WHAT YOU NEED TO DO | Please transcribe the listing below with every word intact.

INFORMATION SHOWN |
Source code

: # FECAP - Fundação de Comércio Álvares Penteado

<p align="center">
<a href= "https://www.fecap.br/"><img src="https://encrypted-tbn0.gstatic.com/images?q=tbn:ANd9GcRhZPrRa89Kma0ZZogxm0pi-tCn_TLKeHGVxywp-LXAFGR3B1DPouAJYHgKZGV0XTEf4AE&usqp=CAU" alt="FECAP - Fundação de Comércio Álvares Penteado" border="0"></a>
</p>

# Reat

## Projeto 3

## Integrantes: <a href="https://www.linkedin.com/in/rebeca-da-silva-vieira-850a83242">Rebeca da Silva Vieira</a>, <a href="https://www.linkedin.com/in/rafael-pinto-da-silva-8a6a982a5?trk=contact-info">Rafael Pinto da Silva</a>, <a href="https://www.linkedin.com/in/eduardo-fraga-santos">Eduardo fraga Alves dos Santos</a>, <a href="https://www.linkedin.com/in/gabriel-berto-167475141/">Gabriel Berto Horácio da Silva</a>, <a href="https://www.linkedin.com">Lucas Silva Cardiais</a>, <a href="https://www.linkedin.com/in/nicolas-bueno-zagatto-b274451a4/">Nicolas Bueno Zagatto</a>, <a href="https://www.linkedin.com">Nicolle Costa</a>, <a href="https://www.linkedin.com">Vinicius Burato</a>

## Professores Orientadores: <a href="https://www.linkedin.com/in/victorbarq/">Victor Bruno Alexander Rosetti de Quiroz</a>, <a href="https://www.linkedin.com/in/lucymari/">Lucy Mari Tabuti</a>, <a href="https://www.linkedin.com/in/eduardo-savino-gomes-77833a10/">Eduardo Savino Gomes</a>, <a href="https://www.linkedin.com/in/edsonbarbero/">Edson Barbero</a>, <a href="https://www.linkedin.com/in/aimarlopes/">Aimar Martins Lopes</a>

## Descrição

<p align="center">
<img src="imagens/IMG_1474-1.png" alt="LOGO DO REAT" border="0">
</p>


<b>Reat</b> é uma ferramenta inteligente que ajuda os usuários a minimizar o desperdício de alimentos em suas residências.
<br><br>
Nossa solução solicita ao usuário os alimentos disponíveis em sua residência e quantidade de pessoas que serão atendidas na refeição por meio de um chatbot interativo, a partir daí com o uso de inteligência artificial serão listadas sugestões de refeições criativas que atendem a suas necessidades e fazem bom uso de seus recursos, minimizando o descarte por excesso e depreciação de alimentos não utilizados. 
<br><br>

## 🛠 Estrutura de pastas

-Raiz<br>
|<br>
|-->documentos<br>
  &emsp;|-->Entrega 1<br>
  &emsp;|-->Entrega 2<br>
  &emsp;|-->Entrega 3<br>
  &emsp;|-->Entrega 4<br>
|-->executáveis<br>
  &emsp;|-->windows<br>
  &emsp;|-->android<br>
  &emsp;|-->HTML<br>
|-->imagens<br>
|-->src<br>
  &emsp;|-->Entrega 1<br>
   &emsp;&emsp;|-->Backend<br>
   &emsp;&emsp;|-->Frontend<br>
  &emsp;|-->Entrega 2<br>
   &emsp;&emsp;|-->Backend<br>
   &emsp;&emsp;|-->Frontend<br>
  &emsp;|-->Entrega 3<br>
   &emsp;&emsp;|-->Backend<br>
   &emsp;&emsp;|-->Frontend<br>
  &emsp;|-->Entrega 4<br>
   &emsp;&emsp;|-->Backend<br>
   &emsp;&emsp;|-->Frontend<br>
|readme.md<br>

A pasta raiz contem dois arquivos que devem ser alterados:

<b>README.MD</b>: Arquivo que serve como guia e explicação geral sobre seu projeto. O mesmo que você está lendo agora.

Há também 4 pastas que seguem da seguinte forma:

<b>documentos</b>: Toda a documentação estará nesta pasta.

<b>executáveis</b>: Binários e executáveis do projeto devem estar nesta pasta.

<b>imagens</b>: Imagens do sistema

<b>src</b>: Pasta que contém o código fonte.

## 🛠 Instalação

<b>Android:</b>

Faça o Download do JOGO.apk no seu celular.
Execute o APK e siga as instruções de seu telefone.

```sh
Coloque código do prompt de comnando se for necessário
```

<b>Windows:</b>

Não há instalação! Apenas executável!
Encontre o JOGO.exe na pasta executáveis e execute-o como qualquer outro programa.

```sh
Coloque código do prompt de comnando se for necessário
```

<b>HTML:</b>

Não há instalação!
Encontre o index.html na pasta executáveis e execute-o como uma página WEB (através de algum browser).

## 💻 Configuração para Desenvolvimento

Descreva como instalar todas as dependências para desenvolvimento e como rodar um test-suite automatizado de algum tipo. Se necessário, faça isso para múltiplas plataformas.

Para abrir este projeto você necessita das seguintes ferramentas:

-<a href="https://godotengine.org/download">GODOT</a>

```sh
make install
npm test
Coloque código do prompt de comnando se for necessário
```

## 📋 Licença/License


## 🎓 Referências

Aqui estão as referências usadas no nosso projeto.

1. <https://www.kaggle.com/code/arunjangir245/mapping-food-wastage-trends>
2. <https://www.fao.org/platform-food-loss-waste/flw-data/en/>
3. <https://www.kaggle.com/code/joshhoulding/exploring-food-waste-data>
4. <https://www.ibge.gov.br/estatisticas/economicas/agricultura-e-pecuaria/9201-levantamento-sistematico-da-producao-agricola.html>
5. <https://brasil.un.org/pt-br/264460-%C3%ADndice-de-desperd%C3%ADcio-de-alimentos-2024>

SOLUTION |
Source code

: # FECAP - Fundação de Comércio Álvares Penteado

<p align="center">
<a href= "https://www.fecap.br/"><img src="https://encrypted-tbn0.gstatic.com/images?q=tbn:ANd9GcRhZPrRa89Kma0ZZogxm0pi-tCn_TLKeHGVxywp-LXAFGR3B1DPouAJYHgKZGV0XTEf4AE&usqp=CAU" alt="FECAP - Fundação de Comércio Álvares Penteado" border="0"></a>
</p>

# Reat

## Projeto 3

## Integrantes: <a href="https://www.linkedin.com/in/rebeca-da-silva-vieira-850a83242">Rebeca da Silva Vieira</a>, <a href="https://www.linkedin.com/in/rafael-pinto-da-silva-8a6a982a5?trk=contact-info">Rafael Pinto da Silva</a>, <a href="https://www.linkedin.com/in/eduardo-fraga-santos">Eduardo fraga Alves dos Santos</a>, <a href="https://www.linkedin.com/in/gabriel-berto-167475141/">Gabriel Berto Horácio da Silva</a>, <a href="https://www.linkedin.com">Lucas Silva Cardiais</a>, <a href="https://www.linkedin.com/in/nicolas-bueno-zagatto-b274451a4/">Nicolas Bueno Zagatto</a>, <a href="https://www.linkedin.com">Nicolle Costa</a>, <a href="https://www.linkedin.com">Vinicius Burato</a>

## Professores Orientadores: <a href="https://www.linkedin.com/in/victorbarq/">Victor Bruno Alexander Rosetti de Quiroz</a>, <a href="https://www.linkedin.com/in/lucymari/">Lucy Mari Tabuti</a>, <a href="https://www.linkedin.com/in/eduardo-savino-gomes-77833a10/">Eduardo Savino Gomes</a>, <a href="https://www.linkedin.com/in/edsonbarbero/">Edson Barbero</a>, <a href="https://www.linkedin.com/in/aimarlopes/">Aimar Martins Lopes</a>

## Descrição

<p align="center">
<img src="imagens/IMG_1474-1.png" alt="LOGO DO REAT" border="0">
</p>


<b>Reat</b> é uma ferramenta inteligente que ajuda os usuários a minimizar o desperdício de alimentos em suas residências.
<br><br>
Nossa solução solicita ao usuário os alimentos disponíveis em sua residência e quantidade de pessoas que serão atendidas na refeição por meio de um chatbot interativo, a partir daí com o uso de inteligência artificial serão listadas sugestões de refeições criativas que atendem a suas necessidades e fazem bom uso de seus recursos, minimizando o descarte por excesso e depreciação de alimentos não utilizados. 
<br><br>

## 🛠 Estrutura de pastas

-Raiz<br>
|<br>
|-->documentos<br>
  &emsp;|-->Entrega 1<br>
  &emsp;|-->Entrega 2<br>
  &emsp;|-->Entrega 3<br>
  &emsp;|-->Entrega 4<br>
|-->executáveis<br>
  &emsp;|-->windows<br>
  &emsp;|-->android<br>
  &emsp;|-->HTML<br>
|-->imagens<br>
|-->src<br>
  &emsp;|-->Entrega 1<br>
   &emsp;&emsp;|-->Backend<br>
   &emsp;&emsp;|-->Frontend<br>
  &emsp;|-->Entrega 2<br>
   &emsp;&emsp;|-->Backend<br>
   &emsp;&emsp;|-->Frontend<br>
  &emsp;|-->Entrega 3<br>
   &emsp;&emsp;|-->Backend<br>
   &emsp;&emsp;|-->Frontend<br>
  &emsp;|-->Entrega 4<br>
   &emsp;&emsp;|-->Backend<br>
   &emsp;&emsp;|-->Frontend<br>
|readme.md<br>

A pasta raiz contem dois arquivos que devem ser alterados:

<b>README.MD</b>: Arquivo que serve como guia e explicação geral sobre seu projeto. O mesmo que você está lendo agora.

Há também 4 pastas que seguem da seguinte forma:

<b>documentos</b>: Toda a documentação estará nesta pasta.

<b>executáveis</b>: Binários e executáveis do projeto devem estar nesta pasta.

<b>imagens</b>: Imagens do sistema

<b>src</b>: Pasta que contém o código fonte.

## 🛠 Instalação

<b>Android:</b>

Faça o Download do JOGO.apk no seu celular.
Execute o APK e siga as instruções de seu telefone.

```sh
Coloque código do prompt de comnando se for necessário
```

<b>Windows:</b>

Não há instalação! Apenas executável!
Encontre o JOGO.exe na pasta executáveis e execute-o como qualquer outro programa.

```sh
Coloque código do prompt de comnando se for necessário
```

<b>HTML:</b>

Não há instalação!
Encontre o index.html na pasta executáveis e execute-o como uma página WEB (através de algum browser).

## 💻 Configuração para Desenvolvimento

Descreva como instalar todas as dependências para desenvolvimento e como rodar um test-suite automatizado de algum tipo. Se necessário, faça isso para múltiplas plataformas.

Para abrir este projeto você necessita das seguintes ferramentas:

-<a href="https://godotengine.org/download">GODOT</a>

```sh
make install
npm test
Coloque código do prompt de comnando se for necessário
```

## 📋 Licença/License


## 🎓 Referências

Aqui estão as referências usadas no nosso projeto.

1. <https://www.kaggle.com/code/arunjangir245/mapping-food-wastage-trends>
2. <https://www.fao.org/platform-food-loss-waste/flw-data/en/>
3. <https://www.kaggle.com/code/joshhoulding/exploring-food-waste-data>
4. <https://www.ibge.gov.br/estatisticas/economicas/agricultura-e-pecuaria/9201-levantamento-sistematico-da-producao-agricola.html>
5. <https://brasil.un.org/pt-br/264460-%C3%ADndice-de-desperd%C3%ADcio-de-alimentos-2024>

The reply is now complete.